* Brief: Copy each line below holding "must".

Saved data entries
----------

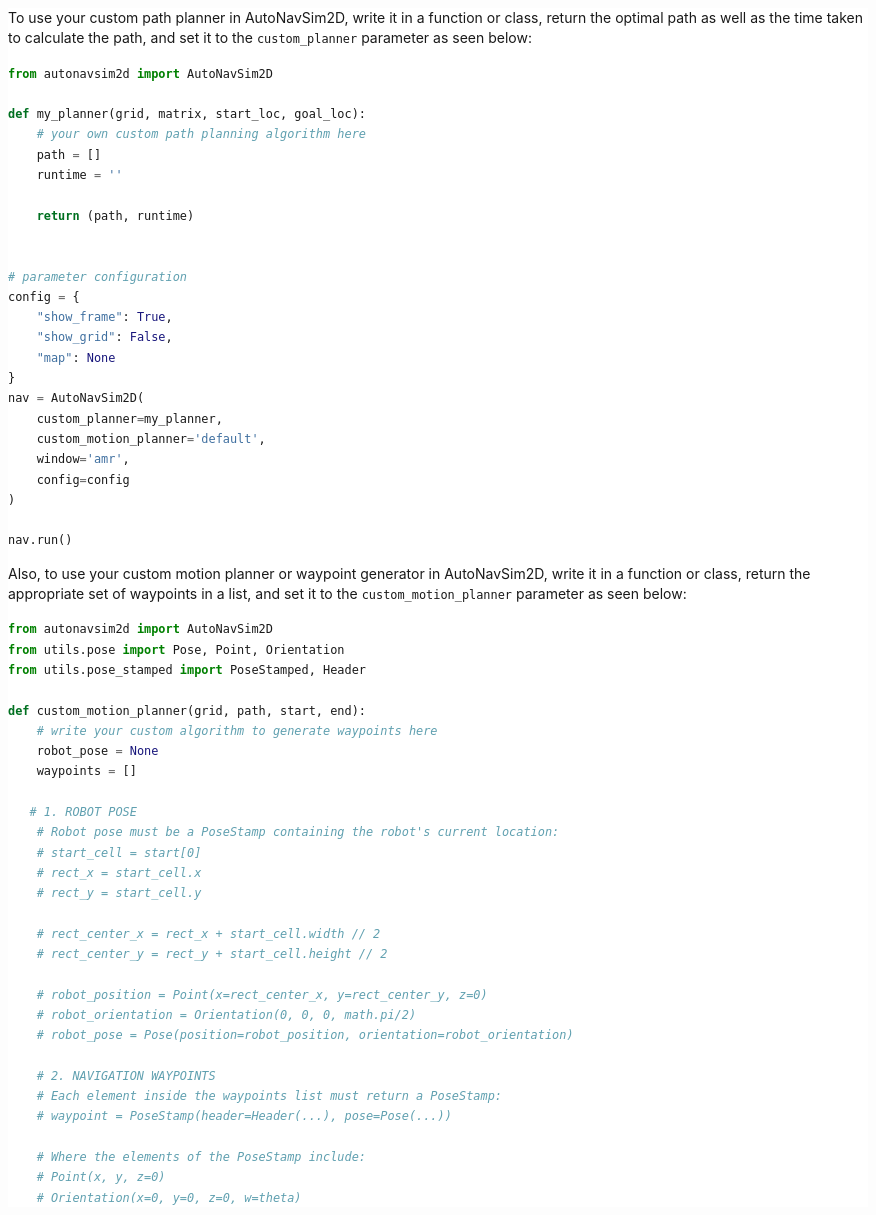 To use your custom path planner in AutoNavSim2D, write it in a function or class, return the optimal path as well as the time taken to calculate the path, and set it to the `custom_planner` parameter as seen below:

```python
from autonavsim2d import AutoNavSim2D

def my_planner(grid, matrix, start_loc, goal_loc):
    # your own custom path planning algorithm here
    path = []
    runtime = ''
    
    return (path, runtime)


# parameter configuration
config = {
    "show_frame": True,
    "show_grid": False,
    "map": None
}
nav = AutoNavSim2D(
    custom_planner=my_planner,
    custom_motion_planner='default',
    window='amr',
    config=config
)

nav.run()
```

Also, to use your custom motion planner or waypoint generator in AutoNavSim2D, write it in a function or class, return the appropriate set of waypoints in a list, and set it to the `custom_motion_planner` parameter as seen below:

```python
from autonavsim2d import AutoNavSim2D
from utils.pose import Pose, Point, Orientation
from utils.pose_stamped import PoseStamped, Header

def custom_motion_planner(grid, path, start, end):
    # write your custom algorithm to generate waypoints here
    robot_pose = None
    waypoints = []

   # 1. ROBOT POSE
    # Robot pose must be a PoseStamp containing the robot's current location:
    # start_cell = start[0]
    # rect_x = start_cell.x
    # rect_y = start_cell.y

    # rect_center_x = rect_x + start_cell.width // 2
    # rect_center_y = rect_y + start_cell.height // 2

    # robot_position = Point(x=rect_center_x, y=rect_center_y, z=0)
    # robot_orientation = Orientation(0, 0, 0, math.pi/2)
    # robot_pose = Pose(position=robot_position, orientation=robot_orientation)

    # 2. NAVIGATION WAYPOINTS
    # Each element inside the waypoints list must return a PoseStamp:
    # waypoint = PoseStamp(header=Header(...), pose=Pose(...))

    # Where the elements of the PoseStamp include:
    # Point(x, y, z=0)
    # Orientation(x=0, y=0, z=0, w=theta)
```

----------

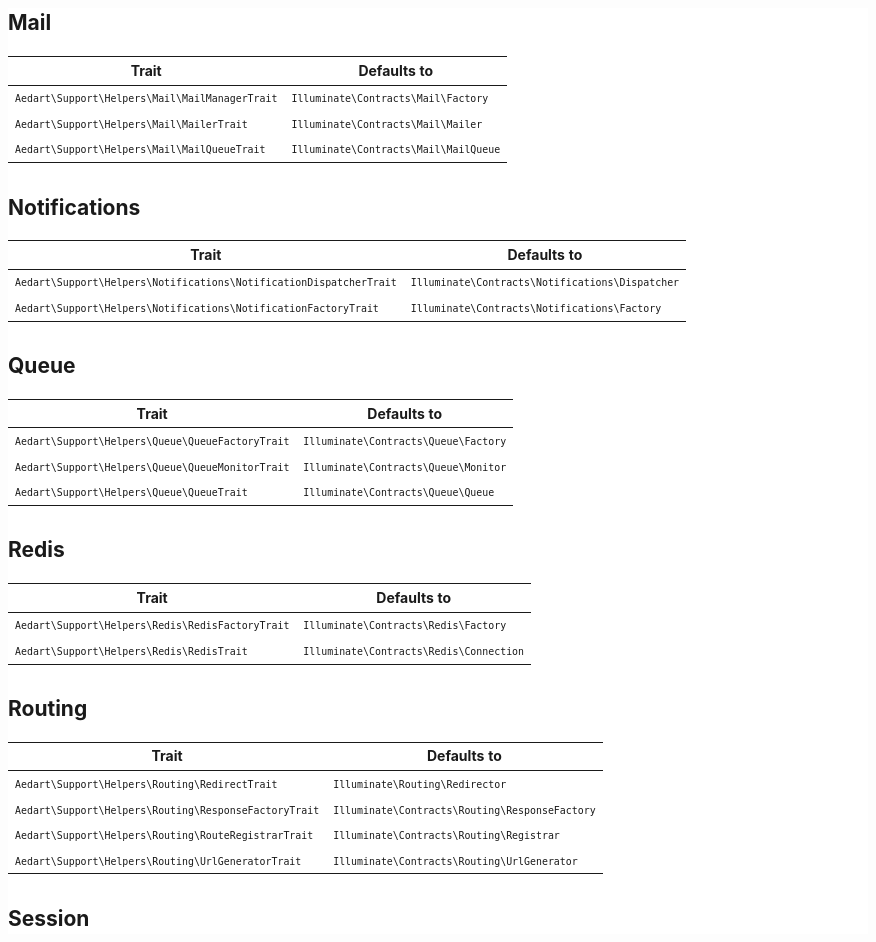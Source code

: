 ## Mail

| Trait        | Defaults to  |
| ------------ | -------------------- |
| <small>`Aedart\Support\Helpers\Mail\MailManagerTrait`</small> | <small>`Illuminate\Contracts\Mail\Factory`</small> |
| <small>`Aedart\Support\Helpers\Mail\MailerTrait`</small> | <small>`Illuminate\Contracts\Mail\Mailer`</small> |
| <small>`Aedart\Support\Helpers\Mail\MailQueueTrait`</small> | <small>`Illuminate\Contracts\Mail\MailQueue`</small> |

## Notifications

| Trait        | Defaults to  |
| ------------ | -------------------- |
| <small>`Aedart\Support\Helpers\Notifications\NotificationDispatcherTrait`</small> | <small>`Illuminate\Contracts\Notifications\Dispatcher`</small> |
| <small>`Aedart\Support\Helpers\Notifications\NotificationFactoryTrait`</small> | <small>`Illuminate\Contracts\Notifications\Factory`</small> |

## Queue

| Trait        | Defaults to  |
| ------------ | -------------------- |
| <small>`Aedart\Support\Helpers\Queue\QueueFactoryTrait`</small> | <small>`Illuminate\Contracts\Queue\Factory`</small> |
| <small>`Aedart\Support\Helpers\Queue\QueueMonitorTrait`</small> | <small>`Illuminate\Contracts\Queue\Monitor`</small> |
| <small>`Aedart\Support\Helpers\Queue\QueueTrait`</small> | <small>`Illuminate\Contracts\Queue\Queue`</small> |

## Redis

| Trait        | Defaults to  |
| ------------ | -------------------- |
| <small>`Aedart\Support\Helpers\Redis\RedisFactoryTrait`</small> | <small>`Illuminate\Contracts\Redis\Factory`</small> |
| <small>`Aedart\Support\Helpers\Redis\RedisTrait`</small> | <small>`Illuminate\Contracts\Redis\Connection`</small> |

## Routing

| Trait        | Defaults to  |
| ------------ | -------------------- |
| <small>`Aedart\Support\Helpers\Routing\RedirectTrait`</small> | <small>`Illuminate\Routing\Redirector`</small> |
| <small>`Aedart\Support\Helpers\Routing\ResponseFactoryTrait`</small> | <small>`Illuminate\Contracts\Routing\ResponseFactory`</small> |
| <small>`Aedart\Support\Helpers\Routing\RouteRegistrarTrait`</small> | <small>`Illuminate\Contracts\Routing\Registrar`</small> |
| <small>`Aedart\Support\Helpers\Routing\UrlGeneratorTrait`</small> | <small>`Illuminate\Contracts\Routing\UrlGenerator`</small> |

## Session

----------

* Output below:
    # Robot pose must be a PoseStamp containing the robot's current location:
    # Each element inside the waypoints list must return a PoseStamp:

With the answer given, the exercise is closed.